No sé si loco o visionario porque cuando el presente dejó de ser aquella voluptuosa eternidad infantil y los años cobraron una velocidad impensada, Julito empezó a bailar otro vals, siempre igual de seguro y temerario, hasta que una noche, fumando en la ventana, escuchó las sirenas y vio los coches que estacionaban seis pisos abajo. Julito andaba con la pastilla de cianuro, me la había mostrado con cierto orgullo, no había manera de convencerlo de que era una locura, cuando se le metía algo en la cabeza no había caso. Los reflejos, por suerte, los tenía intactos. Los monstruos nocturnos entraron al edificio como un malón incontrolable, aterrorizaron a los viejos y revolvieron todo, pero Julito se les había esfumado como un espíritu.

Yo me había quedado en casa de un compañero de la facultad por pedido expreso de los viejos, la calle estaba complicada a ciertas horas. No me esperaba encontrar el departamento dado vuelta, pero cuando les pregunté por Julito, los viejos mostraron una perplejidad que mezclaba el miedo y la esperanza. Vos lo conocés, me dijo papá, ¿dónde se puede haber metido?

El vals empezó a sonar cuando cayó la noche. En una nube de tabaco, pendientes del teléfono, escuché a Strauss mezclado con el tarareo de mi hermano que ahora era más chico que yo porque cantaba desde el pasado. Les dije a los viejos que bajaba a tomar aire y comprar cigarrillos. Mamá no quería, papá dijo que no podíamos vivir toda la vida encerrados. Con discreción fui a la terraza. Sentí otra vez ese pánico de condenado al cadalso, la reaparición de la boca oscura, la inevitable maldición infantil que me esperaba para consumar su destino.

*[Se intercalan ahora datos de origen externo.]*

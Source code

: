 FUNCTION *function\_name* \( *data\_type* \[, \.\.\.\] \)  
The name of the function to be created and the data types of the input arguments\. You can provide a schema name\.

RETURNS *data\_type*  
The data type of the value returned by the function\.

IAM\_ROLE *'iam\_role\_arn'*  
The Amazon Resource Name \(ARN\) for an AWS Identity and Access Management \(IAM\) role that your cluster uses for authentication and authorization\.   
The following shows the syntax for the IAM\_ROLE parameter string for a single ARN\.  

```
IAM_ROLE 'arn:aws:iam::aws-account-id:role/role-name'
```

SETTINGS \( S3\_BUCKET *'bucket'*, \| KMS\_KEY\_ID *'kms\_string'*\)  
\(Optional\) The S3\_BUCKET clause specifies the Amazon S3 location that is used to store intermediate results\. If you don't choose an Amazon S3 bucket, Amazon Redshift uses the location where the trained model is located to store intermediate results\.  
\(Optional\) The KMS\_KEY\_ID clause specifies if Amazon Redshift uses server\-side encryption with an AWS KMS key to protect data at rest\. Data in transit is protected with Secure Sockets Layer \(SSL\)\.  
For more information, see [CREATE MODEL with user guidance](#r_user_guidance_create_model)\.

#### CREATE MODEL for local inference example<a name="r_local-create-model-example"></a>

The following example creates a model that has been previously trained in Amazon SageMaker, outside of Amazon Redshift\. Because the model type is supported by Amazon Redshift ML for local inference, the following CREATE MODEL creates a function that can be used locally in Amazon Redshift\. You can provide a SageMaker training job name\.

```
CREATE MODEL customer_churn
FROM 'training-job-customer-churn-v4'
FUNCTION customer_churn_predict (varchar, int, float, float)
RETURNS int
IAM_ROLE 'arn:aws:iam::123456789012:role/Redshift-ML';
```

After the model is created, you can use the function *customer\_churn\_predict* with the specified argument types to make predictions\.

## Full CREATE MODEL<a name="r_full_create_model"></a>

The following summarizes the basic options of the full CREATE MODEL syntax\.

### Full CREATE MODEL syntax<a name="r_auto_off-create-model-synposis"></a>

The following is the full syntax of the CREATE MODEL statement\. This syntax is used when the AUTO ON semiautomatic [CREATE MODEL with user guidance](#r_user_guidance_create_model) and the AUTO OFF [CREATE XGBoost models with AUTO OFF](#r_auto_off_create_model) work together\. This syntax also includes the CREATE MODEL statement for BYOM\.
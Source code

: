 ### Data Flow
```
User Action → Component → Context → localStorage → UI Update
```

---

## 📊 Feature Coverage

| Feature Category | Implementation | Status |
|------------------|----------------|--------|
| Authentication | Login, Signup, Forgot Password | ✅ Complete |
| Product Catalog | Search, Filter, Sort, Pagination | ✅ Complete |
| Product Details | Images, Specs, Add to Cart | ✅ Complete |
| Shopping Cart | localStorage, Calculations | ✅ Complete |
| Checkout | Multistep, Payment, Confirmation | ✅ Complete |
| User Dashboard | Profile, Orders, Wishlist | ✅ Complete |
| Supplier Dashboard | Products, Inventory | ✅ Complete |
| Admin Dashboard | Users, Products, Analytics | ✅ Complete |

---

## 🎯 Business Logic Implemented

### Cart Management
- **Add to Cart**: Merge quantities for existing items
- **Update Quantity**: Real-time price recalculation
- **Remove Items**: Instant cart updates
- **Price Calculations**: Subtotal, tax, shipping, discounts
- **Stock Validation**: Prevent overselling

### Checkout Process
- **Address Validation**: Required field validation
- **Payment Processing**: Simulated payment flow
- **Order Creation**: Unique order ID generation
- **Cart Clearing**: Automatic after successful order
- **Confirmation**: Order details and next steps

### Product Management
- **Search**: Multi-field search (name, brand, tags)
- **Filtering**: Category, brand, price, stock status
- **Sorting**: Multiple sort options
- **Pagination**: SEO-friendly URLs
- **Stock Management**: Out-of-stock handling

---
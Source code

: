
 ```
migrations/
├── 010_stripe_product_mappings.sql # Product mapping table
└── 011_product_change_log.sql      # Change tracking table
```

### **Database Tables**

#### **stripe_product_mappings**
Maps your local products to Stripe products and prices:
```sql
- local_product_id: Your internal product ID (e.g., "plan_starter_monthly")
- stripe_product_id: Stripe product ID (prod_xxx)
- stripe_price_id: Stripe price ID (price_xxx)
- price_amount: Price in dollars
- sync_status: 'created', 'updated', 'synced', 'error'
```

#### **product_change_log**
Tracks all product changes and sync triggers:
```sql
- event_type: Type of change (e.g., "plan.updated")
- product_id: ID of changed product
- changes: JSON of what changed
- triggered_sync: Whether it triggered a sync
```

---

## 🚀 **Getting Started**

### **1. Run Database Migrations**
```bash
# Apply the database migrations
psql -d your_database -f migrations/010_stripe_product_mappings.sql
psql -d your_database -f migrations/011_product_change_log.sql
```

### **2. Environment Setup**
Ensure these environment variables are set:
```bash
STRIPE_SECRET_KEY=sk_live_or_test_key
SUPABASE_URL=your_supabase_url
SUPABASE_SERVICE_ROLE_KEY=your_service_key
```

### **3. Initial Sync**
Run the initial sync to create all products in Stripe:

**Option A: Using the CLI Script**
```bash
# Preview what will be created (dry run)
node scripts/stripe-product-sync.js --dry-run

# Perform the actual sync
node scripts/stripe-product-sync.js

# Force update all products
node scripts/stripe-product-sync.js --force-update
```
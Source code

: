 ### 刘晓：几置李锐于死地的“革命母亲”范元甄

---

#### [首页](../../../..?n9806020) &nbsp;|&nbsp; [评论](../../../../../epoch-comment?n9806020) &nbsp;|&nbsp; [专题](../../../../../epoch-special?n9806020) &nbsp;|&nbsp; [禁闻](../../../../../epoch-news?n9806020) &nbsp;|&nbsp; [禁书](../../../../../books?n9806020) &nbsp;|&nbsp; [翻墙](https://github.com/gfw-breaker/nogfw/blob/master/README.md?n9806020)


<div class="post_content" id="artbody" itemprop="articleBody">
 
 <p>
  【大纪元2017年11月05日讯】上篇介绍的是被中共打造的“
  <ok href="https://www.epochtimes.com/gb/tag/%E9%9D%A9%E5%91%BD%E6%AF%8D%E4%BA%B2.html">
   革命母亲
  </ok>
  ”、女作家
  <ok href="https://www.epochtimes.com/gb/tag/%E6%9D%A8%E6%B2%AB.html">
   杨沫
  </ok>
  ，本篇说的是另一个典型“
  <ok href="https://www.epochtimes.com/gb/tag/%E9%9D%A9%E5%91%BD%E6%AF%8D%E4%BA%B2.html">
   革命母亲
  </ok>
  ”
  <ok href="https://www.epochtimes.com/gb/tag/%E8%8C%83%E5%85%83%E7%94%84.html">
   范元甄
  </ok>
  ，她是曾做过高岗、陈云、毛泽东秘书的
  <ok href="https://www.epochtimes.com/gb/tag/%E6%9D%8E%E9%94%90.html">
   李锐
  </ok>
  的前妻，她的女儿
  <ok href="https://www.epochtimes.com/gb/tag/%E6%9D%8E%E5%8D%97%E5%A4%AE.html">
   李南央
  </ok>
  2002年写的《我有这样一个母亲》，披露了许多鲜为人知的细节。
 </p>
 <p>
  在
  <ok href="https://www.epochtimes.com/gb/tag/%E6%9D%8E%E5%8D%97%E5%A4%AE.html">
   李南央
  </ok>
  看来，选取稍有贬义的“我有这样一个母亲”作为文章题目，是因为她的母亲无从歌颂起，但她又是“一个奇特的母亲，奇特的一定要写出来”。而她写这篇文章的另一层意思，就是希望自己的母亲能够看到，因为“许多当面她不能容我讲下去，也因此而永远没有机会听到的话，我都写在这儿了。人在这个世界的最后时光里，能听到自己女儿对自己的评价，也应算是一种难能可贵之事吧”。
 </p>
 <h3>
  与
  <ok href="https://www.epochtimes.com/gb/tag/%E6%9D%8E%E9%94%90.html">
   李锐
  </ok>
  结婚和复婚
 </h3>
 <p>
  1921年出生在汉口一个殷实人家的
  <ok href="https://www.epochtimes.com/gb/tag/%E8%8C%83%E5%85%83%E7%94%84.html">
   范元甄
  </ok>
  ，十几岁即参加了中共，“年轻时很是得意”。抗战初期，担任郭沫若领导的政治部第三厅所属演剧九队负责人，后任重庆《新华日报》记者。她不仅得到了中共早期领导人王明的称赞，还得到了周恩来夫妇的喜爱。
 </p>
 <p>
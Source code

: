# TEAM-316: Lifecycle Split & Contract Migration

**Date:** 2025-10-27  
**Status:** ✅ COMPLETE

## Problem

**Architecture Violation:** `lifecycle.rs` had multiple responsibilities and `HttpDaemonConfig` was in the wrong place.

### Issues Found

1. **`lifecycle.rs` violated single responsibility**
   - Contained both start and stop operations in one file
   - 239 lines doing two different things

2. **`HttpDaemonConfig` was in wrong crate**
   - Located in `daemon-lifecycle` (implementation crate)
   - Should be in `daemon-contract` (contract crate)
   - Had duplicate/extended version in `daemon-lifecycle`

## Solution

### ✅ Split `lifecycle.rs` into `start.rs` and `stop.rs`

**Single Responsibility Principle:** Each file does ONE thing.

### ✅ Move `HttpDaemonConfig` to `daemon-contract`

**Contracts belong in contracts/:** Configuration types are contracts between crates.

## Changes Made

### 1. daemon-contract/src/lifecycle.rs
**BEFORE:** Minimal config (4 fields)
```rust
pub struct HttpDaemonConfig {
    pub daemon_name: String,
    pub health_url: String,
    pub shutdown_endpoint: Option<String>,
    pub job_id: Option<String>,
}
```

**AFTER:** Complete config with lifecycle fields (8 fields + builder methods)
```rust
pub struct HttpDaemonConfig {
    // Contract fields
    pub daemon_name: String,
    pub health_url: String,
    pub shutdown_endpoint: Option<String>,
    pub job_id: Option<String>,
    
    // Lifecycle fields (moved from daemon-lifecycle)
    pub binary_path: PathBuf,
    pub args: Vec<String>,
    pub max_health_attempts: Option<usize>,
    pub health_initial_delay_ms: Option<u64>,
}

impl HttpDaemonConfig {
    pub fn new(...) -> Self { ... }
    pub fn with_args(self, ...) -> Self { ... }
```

No sé cómo crucé ese ínfimo abismo, hoy tiene más peso lo que me pudo pasar y no me sucedió, por eso me agarro la cabeza con las manos y pierdo el aire. Julito no estaba en la primera terraza, estaba en la siguiente, había esperado todo el día a que alguien saliera a colgar la ropa para escurrirse por las escaleras. Cuando empezamos a desandar el camino había una engañosa luna llena que volvía todo más plateado y visible. Le dije que pasaría yo primero, tenía que ver si había moros en la costa. Cuando crucé del otro lado, cuando mis pies dejaron de flotar en el aire, tenía la camiseta empapada y me estallaba el corazón.

Los monstruos no habían vuelto. Le hice una seña. Era todo puro silencio, pero en un momento, en la oscuridad, me pareció que empezaba a hamacarse, desafiando otra vez al mundo, si había sobrevivido tres veces, ¿por qué no ahora? Elevé una plegaria muda no a Dios, quizás al azar, al destino, a quien decidiera esos momentos únicos. Cuando lo vio aparecer, el viejo dio gracias al cielo, dijo que tenía más vidas que un gato. Escondido en casa de la prima Gloria, Julito bailó el largo vals de la huida. Se hamacó en el aire, surfeó con agilidad gatuna esa boca negra que lo esperaba desde chico para llevárselo por el agujero del tiempo.